The roads sector, which was on an overdrive for the last five years, seems to have hit a speed breaker. The Prime Minister’s Office (PMO) rapped the ministry of road transport and highways saying that the present road contracts “have become financially unviable".

The PMO said the hybrid annuity model (HAM) and EPC (engineering, procurement, construction) mode of contracts entail heavy investment from the government, which is unsustainable. Hence, it suggests the traditional build-operate-transfer (BOT) model to be adopted for future road contracts.

But analysts said that the appetite for BOT projects will be weak. Rajeshwar Burla, vice president and associate head (corporate ratings) at Icra Ltd, said: “Road developers have become risk averse. Many developers’ balance sheets cannot support huge equity investments towards BOT projects."

He added that with the transportation sector undergoing change with alternative modes of transport (freight corridor, inland waterways), forecasting traffic is extremely challenging.

Note that between FY10 and FY14, the share of BOT projects was nearly 93% of the total awards. It is now down to less than 10%.

In BOT projects, land acquisition delays, related litigations and cost overruns dragged many companies into the red. Cash- strapped developers then shied away from the sector.

To save the situation and put road construction on a war footing, the National Highways Authority of India came up with HAM. The government’s commitment to 40% of the equity brought developers back into the fray.
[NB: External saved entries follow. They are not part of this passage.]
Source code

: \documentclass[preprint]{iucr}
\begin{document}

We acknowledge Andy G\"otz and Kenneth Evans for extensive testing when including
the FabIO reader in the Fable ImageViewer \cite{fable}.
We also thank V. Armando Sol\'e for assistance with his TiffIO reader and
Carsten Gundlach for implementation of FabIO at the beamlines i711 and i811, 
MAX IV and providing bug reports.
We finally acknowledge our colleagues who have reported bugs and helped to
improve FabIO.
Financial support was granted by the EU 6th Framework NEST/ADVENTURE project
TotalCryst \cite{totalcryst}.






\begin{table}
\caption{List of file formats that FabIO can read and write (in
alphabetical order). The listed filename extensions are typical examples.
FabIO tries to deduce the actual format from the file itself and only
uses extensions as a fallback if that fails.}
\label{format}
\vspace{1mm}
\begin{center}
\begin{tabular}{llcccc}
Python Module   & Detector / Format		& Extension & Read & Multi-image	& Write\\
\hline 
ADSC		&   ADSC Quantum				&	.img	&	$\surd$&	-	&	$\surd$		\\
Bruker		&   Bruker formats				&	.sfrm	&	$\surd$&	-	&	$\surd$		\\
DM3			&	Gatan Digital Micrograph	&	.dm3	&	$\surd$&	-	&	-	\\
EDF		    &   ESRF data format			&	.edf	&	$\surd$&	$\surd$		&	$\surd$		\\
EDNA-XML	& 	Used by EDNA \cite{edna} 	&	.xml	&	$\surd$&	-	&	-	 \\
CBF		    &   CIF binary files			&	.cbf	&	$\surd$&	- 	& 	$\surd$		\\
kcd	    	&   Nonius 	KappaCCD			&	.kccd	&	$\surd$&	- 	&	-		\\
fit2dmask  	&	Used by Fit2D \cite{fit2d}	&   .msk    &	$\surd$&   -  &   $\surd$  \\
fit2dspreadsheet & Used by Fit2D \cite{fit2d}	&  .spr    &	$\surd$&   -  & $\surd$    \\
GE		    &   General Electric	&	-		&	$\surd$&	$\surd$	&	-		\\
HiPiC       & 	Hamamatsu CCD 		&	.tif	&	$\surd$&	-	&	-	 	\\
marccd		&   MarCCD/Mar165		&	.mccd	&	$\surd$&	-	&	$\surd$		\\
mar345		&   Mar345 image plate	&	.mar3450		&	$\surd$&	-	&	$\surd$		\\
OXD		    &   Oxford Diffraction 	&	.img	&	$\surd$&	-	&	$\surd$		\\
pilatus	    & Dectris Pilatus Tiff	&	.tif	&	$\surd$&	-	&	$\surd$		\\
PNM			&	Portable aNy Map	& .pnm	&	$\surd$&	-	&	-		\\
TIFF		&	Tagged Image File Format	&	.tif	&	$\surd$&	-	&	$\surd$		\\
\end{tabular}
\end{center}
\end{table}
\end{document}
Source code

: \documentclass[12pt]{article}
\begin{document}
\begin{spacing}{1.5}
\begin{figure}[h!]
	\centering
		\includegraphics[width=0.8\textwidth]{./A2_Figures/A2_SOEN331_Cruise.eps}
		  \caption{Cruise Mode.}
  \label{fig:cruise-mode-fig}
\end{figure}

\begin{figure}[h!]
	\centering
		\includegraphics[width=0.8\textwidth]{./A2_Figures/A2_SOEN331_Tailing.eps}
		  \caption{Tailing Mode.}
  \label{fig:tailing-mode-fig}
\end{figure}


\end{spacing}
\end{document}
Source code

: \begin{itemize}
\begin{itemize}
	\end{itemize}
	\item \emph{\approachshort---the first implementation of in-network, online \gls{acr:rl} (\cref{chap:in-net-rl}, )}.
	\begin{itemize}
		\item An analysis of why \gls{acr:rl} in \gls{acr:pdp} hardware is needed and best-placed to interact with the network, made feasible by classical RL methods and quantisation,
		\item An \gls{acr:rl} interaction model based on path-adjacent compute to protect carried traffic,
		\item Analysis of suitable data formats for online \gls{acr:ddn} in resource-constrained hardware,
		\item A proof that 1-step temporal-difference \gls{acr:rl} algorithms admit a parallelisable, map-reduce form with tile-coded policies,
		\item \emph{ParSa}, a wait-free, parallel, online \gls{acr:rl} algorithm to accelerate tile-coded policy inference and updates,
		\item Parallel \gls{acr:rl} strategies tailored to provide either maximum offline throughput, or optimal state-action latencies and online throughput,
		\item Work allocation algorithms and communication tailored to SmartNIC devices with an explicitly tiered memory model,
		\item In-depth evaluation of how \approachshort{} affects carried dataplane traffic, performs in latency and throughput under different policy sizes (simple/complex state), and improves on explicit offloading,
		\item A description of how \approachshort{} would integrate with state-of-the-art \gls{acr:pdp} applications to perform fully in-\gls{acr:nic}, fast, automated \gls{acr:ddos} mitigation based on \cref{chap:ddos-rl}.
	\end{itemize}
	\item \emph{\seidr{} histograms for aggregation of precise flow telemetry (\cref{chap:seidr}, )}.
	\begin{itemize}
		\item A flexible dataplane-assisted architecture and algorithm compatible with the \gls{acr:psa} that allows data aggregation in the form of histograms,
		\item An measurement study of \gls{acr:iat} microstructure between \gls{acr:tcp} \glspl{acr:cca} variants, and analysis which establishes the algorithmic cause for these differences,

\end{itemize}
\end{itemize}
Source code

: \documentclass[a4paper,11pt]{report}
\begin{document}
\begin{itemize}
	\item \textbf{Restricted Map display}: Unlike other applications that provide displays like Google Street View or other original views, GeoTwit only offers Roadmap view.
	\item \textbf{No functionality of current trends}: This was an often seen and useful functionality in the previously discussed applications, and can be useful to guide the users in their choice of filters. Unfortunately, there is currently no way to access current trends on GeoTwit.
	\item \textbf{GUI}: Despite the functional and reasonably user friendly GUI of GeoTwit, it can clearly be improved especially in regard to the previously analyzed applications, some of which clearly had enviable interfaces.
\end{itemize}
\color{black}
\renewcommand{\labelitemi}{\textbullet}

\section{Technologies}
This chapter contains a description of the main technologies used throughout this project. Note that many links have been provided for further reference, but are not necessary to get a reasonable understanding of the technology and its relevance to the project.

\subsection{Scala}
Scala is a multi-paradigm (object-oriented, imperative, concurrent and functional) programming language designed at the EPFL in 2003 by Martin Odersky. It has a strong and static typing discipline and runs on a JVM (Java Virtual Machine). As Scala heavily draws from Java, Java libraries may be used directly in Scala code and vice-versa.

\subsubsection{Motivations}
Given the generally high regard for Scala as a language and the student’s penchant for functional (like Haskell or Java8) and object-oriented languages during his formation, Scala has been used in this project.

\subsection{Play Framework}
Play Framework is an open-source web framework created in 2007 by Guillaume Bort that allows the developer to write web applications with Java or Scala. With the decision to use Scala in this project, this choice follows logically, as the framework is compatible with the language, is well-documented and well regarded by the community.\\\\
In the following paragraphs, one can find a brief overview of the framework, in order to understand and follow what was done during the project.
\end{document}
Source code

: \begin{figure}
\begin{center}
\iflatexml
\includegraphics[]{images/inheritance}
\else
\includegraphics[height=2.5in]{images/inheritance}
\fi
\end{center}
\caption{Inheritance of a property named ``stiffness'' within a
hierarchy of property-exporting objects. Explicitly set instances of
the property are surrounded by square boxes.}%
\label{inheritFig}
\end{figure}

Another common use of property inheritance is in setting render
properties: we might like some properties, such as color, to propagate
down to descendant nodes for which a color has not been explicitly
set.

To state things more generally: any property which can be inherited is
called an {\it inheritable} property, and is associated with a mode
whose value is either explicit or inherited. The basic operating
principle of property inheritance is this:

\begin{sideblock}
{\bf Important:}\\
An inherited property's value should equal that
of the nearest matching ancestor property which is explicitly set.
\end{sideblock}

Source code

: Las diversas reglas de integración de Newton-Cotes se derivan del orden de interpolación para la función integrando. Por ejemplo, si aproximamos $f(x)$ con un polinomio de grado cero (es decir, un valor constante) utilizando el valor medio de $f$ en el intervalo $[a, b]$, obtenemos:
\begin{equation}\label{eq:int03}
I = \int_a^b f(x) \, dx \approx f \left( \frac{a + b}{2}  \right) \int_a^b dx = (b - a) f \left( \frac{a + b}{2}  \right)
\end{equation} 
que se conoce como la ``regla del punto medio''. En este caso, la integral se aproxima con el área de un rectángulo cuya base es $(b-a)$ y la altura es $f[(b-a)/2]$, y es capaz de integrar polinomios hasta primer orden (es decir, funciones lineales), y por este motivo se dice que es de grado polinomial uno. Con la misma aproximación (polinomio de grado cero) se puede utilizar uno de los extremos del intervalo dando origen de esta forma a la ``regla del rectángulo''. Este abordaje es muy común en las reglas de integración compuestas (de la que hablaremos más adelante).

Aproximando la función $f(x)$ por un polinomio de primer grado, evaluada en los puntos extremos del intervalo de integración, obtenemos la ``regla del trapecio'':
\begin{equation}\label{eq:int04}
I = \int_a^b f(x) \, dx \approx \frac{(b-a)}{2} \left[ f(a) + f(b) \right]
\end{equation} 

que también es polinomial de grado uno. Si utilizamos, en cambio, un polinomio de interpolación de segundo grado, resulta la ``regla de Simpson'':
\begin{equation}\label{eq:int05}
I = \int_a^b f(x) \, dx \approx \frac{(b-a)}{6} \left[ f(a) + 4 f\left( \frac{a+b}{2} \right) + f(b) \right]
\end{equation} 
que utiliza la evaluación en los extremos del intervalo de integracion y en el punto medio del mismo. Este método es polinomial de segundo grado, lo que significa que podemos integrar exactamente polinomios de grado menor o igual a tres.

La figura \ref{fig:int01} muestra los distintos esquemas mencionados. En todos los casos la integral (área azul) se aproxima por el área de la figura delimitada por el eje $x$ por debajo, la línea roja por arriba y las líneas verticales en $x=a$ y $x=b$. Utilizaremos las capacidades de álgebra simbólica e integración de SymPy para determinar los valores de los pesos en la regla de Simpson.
New-age companies such as Sadbhav Engineering Ltd, Dilip Buildcon Ltd and Ashoka Buildcon Ltd have order books of about three times their annual revenues.

However, an economic slowdown, delays in financial closure and slow growth in toll traffic have jeopardized the cash flows of road developers.

Interest cost to sales increased from 9.8% in Q4 FY19 to 16.2% in Q1 FY20. Interest cover, fell from 3.8 times in Q4 FY19 to 1.4 times for the sample 20 mid-sized companies (bit.ly/2U92fmh).

Order flows were weak due to the general election in the first six months of 2019. Now, if the sector gets caught in a policy logjam, the ambitious road construction commitment of Prime Minister Narendra Modi’s government might take a hit.